Task item
Without skipping anything, print all of the data exactly.

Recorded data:
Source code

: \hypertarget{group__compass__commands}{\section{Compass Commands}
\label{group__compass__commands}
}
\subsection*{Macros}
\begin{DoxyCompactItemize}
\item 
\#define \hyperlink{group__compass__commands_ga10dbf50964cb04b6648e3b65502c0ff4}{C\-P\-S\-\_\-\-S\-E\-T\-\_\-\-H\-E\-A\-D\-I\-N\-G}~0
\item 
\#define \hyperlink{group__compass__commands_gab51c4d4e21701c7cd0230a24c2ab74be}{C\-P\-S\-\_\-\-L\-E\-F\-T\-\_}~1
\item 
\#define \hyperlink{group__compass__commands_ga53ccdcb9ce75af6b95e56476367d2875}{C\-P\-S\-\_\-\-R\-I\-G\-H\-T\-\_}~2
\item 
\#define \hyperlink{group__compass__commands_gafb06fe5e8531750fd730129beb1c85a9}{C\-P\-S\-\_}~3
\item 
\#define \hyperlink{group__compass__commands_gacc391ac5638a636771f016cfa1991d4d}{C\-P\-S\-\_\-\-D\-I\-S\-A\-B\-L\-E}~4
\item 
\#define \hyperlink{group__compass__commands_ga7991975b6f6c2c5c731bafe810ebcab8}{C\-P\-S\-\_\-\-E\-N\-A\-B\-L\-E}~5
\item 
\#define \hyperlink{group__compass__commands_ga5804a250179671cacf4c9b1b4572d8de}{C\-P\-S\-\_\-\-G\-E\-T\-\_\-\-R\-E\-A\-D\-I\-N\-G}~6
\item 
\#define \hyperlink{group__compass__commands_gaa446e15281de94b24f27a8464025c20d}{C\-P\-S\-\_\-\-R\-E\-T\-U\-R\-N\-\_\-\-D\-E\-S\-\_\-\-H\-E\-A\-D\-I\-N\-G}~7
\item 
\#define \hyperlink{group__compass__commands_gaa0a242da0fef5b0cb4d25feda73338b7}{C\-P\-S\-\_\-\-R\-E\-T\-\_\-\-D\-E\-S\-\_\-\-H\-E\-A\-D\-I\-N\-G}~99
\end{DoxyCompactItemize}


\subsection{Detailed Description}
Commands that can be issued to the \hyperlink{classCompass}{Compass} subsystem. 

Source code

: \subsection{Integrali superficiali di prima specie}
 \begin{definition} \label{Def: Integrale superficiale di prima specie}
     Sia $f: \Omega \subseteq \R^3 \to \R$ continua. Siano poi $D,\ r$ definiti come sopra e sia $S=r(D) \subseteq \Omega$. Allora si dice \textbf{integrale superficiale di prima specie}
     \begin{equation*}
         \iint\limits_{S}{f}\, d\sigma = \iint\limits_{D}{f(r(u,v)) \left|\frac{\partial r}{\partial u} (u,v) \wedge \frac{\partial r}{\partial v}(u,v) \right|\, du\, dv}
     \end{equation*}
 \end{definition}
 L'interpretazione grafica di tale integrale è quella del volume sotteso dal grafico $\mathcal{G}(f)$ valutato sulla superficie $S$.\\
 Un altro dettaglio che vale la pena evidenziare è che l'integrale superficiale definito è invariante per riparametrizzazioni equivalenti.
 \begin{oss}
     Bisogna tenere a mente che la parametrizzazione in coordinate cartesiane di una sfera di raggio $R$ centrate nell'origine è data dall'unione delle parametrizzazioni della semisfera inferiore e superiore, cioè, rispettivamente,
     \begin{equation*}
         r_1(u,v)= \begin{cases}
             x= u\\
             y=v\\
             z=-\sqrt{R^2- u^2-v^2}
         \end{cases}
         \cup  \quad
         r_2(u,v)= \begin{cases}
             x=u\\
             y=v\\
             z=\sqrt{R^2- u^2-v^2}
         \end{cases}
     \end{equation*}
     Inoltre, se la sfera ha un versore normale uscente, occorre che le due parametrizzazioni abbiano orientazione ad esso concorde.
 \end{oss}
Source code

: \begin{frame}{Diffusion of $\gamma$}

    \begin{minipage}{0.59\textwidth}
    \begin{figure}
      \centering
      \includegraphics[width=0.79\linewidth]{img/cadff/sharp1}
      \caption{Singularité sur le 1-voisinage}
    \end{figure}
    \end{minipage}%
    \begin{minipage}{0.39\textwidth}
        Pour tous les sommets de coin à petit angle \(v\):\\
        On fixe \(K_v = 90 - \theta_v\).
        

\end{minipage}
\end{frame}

Output
Source code

: \hypertarget{group__compass__commands}{\section{Compass Commands}
\label{group__compass__commands}
}
\subsection*{Macros}
\begin{DoxyCompactItemize}
\item 
\#define \hyperlink{group__compass__commands_ga10dbf50964cb04b6648e3b65502c0ff4}{C\-P\-S\-\_\-\-S\-E\-T\-\_\-\-H\-E\-A\-D\-I\-N\-G}~0
\item 
\#define \hyperlink{group__compass__commands_gab51c4d4e21701c7cd0230a24c2ab74be}{C\-P\-S\-\_\-\-L\-E\-F\-T\-\_}~1
\item 
\#define \hyperlink{group__compass__commands_ga53ccdcb9ce75af6b95e56476367d2875}{C\-P\-S\-\_\-\-R\-I\-G\-H\-T\-\_}~2
\item 
\#define \hyperlink{group__compass__commands_gafb06fe5e8531750fd730129beb1c85a9}{C\-P\-S\-\_}~3
\item 
\#define \hyperlink{group__compass__commands_gacc391ac5638a636771f016cfa1991d4d}{C\-P\-S\-\_\-\-D\-I\-S\-A\-B\-L\-E}~4
\item 
\#define \hyperlink{group__compass__commands_ga7991975b6f6c2c5c731bafe810ebcab8}{C\-P\-S\-\_\-\-E\-N\-A\-B\-L\-E}~5
\item 
\#define \hyperlink{group__compass__commands_ga5804a250179671cacf4c9b1b4572d8de}{C\-P\-S\-\_\-\-G\-E\-T\-\_\-\-R\-E\-A\-D\-I\-N\-G}~6
\item 
\#define \hyperlink{group__compass__commands_gaa446e15281de94b24f27a8464025c20d}{C\-P\-S\-\_\-\-R\-E\-T\-U\-R\-N\-\_\-\-D\-E\-S\-\_\-\-H\-E\-A\-D\-I\-N\-G}~7
\item 
\#define \hyperlink{group__compass__commands_gaa0a242da0fef5b0cb4d25feda73338b7}{C\-P\-S\-\_\-\-R\-E\-T\-\_\-\-D\-E\-S\-\_\-\-H\-E\-A\-D\-I\-N\-G}~99
\end{DoxyCompactItemize}


\subsection{Detailed Description}
Commands that can be issued to the \hyperlink{classCompass}{Compass} subsystem. 

Source code

: \subsection{Integrali superficiali di prima specie}
 \begin{definition} \label{Def: Integrale superficiale di prima specie}
     Sia $f: \Omega \subseteq \R^3 \to \R$ continua. Siano poi $D,\ r$ definiti come sopra e sia $S=r(D) \subseteq \Omega$. Allora si dice \textbf{integrale superficiale di prima specie}
     \begin{equation*}
         \iint\limits_{S}{f}\, d\sigma = \iint\limits_{D}{f(r(u,v)) \left|\frac{\partial r}{\partial u} (u,v) \wedge \frac{\partial r}{\partial v}(u,v) \right|\, du\, dv}
     \end{equation*}
 \end{definition}
 L'interpretazione grafica di tale integrale è quella del volume sotteso dal grafico $\mathcal{G}(f)$ valutato sulla superficie $S$.\\
 Un altro dettaglio che vale la pena evidenziare è che l'integrale superficiale definito è invariante per riparametrizzazioni equivalenti.
 \begin{oss}
     Bisogna tenere a mente che la parametrizzazione in coordinate cartesiane di una sfera di raggio $R$ centrate nell'origine è data dall'unione delle parametrizzazioni della semisfera inferiore e superiore, cioè, rispettivamente,
     \begin{equation*}
         r_1(u,v)= \begin{cases}
             x= u\\
             y=v\\
             z=-\sqrt{R^2- u^2-v^2}
         \end{cases}
         \cup  \quad
         r_2(u,v)= \begin{cases}
             x=u\\
             y=v\\
             z=\sqrt{R^2- u^2-v^2}
         \end{cases}
     \end{equation*}
     Inoltre, se la sfera ha un versore normale uscente, occorre che le due parametrizzazioni abbiano orientazione ad esso concorde.
 \end{oss}
Source code

: \begin{frame}{Diffusion of $\gamma$}

    \begin{minipage}{0.59\textwidth}
    \begin{figure}
      \centering
      \includegraphics[width=0.79\linewidth]{img/cadff/sharp1}
      \caption{Singularité sur le 1-voisinage}
    \end{figure}
    \end{minipage}%
    \begin{minipage}{0.39\textwidth}
        Pour tous les sommets de coin à petit angle \(v\):\\
        On fixe \(K_v = 90 - \theta_v\).
        

\end{minipage}
\end{frame}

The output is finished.